BASE_PATH = f"/kaggle/working/m5-forecasting-accuracy-ver{VERSION}"

In [None]:
# Turn off warnings

warnings.filterwarnings("ignore")

In [None]:
# Change directory

os.chdir(INPUT_PATH)
print(f"Change to directory: {os.getcwd()}")

In [None]:
# Memory usage function

def format_memory_usage(total_bytes):
    unit_list = ["", "Ki", "Mi", "Gi"]
    for unit in unit_list:
        if total_bytes < 1024:
            return f"{total_bytes:.2f}{unit}B"
        total_bytes /= 1024
    return f"{total_bytes:.2f}{unit}B"

In [None]:
# Set global variables

days_to_predict = 28

In [None]:
# Load dataset from our previous work

df_lag_features = pd.read_pickle("m5-forecasting-accuracy-ver1/sales_basic_features.pkl")
df_lag_features.head(10)

# Feature Engineering - Sales - Lag Features
- The number of days we are going to predict is 28.
- So, it is better that lag feature starts from 28 to ensure that every prediction row contains that feature value.
- However, if we always shift each item for 28 days, it is not appropriate as well because the data loss for training is not small.
- We plan to have lag features for each day from 1 to 28.

In [None]:
# Get necessary columns only

df_lag_features = df_lag_features[["id", "d", "sales"]]
df_lag_features.head(10)

In [None]:
# Create features
# Generate basic lag features and control the memory usage

df_lag_grouped = df_lag_features.groupby(["id"])["sales"]

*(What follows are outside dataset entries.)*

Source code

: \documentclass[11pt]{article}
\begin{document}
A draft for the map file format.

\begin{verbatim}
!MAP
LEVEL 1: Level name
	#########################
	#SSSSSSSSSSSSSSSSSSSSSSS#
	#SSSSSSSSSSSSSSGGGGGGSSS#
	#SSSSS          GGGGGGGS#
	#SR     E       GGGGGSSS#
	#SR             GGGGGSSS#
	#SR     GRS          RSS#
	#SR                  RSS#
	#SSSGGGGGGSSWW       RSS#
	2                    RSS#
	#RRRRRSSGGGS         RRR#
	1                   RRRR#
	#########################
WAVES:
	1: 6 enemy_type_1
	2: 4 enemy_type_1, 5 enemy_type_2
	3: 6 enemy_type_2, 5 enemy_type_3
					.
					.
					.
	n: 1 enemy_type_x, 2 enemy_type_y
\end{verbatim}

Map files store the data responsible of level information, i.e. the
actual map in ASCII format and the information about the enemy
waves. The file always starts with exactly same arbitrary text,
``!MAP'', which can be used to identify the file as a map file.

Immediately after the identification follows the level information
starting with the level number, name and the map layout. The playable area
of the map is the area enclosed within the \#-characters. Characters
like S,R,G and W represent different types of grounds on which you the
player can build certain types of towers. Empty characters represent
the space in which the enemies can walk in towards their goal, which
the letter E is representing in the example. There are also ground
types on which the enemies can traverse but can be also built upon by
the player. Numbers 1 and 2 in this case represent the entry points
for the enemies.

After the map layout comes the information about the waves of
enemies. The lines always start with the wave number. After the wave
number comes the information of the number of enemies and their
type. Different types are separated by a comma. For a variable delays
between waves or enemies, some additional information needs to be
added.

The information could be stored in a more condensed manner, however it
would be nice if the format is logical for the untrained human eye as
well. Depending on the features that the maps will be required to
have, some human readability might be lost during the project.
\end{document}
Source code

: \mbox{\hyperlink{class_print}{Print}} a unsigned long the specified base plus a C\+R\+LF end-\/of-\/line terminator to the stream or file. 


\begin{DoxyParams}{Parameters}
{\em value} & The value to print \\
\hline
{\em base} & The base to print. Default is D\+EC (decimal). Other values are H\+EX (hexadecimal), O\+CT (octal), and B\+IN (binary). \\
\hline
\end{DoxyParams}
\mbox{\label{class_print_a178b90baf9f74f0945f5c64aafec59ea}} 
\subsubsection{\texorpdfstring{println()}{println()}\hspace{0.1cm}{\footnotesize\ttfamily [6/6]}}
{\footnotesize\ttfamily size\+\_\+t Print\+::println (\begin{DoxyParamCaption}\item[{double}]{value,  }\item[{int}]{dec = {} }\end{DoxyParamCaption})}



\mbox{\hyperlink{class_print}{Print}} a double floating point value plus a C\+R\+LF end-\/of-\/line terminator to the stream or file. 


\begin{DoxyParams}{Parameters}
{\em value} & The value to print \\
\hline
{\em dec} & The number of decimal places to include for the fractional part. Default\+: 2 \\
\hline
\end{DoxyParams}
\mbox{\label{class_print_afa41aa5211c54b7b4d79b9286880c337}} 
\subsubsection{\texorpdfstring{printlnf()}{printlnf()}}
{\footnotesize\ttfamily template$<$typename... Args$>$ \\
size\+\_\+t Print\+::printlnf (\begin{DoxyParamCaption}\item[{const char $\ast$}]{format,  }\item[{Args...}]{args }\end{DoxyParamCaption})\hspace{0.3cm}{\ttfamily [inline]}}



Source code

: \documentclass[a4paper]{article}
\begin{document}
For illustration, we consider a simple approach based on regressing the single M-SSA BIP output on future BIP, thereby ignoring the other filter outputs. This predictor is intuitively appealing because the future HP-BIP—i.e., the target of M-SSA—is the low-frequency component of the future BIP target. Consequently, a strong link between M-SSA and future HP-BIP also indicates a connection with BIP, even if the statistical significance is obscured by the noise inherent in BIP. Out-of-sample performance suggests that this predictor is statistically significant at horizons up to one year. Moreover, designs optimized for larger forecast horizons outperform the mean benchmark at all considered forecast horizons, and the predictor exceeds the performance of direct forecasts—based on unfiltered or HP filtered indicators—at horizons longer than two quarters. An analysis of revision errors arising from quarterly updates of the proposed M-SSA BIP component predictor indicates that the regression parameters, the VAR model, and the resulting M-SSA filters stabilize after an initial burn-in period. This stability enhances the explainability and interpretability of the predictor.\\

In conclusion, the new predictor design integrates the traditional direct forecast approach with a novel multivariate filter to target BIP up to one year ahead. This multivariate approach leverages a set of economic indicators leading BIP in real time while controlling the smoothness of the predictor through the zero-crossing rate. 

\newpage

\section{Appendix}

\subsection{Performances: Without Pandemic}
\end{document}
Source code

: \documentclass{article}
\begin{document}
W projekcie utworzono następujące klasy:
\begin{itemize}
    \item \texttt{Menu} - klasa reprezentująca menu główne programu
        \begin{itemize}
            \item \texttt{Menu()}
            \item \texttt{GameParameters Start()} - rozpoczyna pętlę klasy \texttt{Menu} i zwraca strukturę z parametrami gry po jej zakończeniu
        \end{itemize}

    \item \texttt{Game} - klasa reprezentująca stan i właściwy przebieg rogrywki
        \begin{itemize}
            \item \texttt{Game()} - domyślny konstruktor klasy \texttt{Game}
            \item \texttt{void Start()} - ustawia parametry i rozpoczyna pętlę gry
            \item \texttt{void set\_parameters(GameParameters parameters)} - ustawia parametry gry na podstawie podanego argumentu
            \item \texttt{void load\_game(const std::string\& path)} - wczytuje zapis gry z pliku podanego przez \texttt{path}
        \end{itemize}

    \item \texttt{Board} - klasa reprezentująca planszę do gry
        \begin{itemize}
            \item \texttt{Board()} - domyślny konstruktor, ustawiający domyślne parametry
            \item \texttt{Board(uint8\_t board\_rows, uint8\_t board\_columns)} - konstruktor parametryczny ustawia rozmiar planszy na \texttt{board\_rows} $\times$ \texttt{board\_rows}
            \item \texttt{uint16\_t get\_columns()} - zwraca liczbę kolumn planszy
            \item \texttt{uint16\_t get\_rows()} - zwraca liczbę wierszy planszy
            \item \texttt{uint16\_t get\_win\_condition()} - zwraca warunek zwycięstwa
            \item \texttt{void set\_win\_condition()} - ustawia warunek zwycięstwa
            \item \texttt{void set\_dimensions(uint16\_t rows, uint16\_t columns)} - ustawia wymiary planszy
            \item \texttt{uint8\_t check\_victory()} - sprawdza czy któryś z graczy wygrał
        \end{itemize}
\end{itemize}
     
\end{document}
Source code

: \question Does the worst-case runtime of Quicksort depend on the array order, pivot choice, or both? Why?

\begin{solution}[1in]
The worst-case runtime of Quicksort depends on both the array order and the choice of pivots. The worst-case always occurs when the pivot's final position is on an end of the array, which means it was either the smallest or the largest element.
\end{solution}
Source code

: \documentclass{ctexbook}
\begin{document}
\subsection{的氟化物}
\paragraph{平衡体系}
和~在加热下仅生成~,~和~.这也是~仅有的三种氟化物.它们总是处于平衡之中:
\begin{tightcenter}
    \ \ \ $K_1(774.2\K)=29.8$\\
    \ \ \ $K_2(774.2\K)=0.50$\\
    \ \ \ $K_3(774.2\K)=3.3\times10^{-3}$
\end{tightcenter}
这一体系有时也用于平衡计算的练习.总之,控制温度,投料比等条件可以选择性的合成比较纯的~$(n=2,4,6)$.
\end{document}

for i in range(days_to_predict):

    start_time = time.time()
    print(f"Day {str(i+1)} Start.")

    df_lag_features = df_lag_features.assign(**{f"sales_lag_{str(i+1)}": df_lag_grouped.transform(lambda x: x.shift(i + 1))})
    df_lag_features[f"sales_lag_{str(i+1)}"] = df_lag_features[f"sales_lag_{str(i+1)}"].astype(np.float16)

    end_time = time.time()
    print(f"Calculation time: {round(end_time - start_time)} seconds")

In [None]:
# Check dataset

df_lag_features.head(30)

# Note
- There are many ways to deal with those "NaN" values after creating those lag features.
- Dropping them is not recommended because we will lose a lot of important information.
- Since we plan to use LightGBM to train, it is fine to let those "NaN" values be there.
- In addition, because "groupby" preserves the order of rows within each group,
- we don't need to sort the DataFrame again, which can be directly used by joining the original features on "id" and "d". 

In [None]:
# Check current memory usage

memory_usage_string = format_memory_usage(df_lag_features.memory_usage().sum())
print(f"Current memory usage: {memory_usage_string}")

In [None]:
# Check data type

df_lag_features.info()

In [None]:
# Change to output path

try:
    os.chdir(BASE_PATH)
    print(f"Change to directory: {os.getcwd()}")
except:
    os.mkdir(BASE_PATH)
    os.chdir(BASE_PATH)
    print(f"Create and change to directory: {os.getcwd()}")

In [None]:
# Save pickle file

df_lag_features.to_pickle("sales_lag_features.pkl")